The news commentators went into a frenzy. "This is the end. All the precious metals will be repriced. Commodity prices will crash. The stocks and bonds are worth nothing. This is really the end. This is the financial Armageddon," one of them went on and on.
Another was slightly more restrained, "Have you wondered what is worth anything in the world from now on? We still have to eat, don't we? Potatoes and cabbages are worth more than anything else today. We are back to the old times of barter!"
Outside, they could see the sun slowly rising. Most of the golden dust had settled, and they were longing to get out. With a twinkle in his eyes, Babuji said, "Come, let me show you my newly founded empire of potatoes and cabbages."
In the light of the morning sun, the entire landscape looked outlandish. The land gave off a golden glow as far as the eye could see. It was as if, they were on a different planet. As they walked through the cabbage patch, Avinash bent and plucked a cabbage. They still needed to eat lunch!

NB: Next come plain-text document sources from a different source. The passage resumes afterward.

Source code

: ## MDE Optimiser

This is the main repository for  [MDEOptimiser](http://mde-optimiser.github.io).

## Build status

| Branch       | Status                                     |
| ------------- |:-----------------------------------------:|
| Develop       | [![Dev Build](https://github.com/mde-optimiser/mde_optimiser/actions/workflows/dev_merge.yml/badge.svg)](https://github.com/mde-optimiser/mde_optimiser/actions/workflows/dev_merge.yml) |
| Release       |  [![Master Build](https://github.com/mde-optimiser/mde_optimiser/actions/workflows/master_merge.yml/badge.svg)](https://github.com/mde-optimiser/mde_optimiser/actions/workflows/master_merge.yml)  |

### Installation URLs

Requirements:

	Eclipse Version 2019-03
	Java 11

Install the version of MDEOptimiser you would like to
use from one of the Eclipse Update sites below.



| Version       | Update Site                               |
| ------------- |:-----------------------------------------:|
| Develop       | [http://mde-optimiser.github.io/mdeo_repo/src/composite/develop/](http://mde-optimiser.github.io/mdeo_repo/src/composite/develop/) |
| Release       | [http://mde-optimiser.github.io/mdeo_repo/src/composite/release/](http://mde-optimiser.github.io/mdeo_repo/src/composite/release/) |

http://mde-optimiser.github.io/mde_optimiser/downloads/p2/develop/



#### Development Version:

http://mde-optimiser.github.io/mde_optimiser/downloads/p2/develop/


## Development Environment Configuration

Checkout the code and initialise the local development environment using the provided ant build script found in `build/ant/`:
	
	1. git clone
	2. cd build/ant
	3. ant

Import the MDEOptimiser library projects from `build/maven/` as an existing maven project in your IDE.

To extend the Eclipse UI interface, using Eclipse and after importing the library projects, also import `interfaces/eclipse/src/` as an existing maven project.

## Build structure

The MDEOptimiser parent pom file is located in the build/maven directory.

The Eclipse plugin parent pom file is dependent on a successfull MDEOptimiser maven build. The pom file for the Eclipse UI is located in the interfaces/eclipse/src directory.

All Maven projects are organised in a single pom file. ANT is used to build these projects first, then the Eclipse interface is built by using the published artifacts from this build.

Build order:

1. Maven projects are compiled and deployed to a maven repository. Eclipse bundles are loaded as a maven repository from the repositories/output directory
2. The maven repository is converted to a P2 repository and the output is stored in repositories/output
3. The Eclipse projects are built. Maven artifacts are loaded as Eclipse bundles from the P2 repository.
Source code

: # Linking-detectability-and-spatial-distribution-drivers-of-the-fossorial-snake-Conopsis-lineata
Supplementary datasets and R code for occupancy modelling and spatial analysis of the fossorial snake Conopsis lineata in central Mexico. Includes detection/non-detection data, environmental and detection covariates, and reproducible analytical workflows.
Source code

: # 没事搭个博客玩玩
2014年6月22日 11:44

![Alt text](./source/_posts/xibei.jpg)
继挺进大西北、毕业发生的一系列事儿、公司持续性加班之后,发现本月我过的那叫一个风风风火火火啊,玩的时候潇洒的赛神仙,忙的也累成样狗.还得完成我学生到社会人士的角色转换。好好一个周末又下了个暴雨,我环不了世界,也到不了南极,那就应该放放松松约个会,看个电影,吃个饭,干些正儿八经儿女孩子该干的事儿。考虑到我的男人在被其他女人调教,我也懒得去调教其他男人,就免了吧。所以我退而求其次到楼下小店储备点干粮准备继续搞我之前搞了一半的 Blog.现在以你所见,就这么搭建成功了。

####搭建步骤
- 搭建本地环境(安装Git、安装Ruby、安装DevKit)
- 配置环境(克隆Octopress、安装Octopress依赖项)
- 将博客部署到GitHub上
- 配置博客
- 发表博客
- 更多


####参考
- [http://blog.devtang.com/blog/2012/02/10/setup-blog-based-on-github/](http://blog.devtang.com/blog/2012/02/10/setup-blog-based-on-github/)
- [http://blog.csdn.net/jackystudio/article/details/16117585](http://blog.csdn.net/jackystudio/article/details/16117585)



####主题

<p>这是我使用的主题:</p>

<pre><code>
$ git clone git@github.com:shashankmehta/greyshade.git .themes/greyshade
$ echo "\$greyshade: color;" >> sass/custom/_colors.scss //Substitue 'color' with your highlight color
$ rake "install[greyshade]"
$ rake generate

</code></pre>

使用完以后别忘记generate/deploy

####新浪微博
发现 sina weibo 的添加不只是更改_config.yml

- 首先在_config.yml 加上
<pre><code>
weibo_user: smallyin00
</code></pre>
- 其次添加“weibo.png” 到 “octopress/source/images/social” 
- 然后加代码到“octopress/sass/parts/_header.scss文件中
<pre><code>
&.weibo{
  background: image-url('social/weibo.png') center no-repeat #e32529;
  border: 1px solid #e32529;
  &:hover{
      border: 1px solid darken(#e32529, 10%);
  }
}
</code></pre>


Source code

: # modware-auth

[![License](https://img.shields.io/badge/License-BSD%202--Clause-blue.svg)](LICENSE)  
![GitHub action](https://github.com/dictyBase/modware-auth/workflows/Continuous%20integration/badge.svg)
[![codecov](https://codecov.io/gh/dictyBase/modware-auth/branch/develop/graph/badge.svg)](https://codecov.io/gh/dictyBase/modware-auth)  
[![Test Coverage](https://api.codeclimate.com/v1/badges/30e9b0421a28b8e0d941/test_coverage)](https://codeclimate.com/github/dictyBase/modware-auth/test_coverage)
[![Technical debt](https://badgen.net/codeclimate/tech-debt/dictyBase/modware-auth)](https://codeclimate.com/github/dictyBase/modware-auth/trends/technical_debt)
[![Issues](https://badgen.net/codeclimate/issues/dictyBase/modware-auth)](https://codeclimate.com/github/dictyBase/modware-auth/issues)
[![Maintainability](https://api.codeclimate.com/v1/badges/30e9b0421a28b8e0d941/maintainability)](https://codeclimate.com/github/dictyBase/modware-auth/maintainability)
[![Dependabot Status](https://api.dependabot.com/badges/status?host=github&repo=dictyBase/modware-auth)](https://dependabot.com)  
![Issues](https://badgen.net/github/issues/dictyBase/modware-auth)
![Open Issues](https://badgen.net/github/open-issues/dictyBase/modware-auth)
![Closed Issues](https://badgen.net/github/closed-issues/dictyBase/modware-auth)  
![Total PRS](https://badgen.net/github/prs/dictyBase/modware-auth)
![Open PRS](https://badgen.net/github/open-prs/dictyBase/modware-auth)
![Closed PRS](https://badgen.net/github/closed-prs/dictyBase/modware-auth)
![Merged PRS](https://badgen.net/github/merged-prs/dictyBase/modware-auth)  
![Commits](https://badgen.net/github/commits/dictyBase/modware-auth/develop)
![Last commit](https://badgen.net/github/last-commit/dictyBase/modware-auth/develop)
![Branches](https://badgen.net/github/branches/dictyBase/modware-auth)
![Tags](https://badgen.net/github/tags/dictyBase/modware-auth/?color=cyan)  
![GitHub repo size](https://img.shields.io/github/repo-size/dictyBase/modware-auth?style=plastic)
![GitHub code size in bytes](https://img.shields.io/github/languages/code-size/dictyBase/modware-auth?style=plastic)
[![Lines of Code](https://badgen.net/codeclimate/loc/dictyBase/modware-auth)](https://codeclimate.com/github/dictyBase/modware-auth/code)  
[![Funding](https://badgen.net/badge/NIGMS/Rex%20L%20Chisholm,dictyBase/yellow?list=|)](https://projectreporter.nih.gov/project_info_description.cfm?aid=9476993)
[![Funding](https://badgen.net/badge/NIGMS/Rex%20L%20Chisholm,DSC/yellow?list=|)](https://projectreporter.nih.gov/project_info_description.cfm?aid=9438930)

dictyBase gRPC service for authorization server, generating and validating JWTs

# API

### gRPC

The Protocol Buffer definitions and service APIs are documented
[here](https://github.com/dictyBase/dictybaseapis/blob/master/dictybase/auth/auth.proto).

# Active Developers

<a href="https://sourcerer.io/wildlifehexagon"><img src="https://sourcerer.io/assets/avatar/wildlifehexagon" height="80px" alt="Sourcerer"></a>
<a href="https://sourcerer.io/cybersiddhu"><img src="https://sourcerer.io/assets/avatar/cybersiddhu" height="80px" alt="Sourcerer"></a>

They heard a set of loud squawks, as if, a bird was complaining. Then, they saw a mynah bird on a large heap of cow-dung, that they used as fertilizer in the farm. The heap was covered in the dust and it looked like a miniature mountain of gold. The bird was trying to scrape the gold dust with its feet, so it could expose the cow-dung hidden underneath. It didn't care much about the gold, but the dung beetles it was looking for, were way more important for it.
As they started walking back towards their old house, with a smile on his face, Avinash asked his father, "I have always wondered what is the proper way to cook a cabbage covered in gold dust?"
Babuji, with a smile on his face, said, "It is very simple, son. First, you chop the cabbage up into fine pieces. And, then, you cook it. With potatoes, ginger and ghee. And before you start cooking, make sure that you wash the gold off. With lots of water."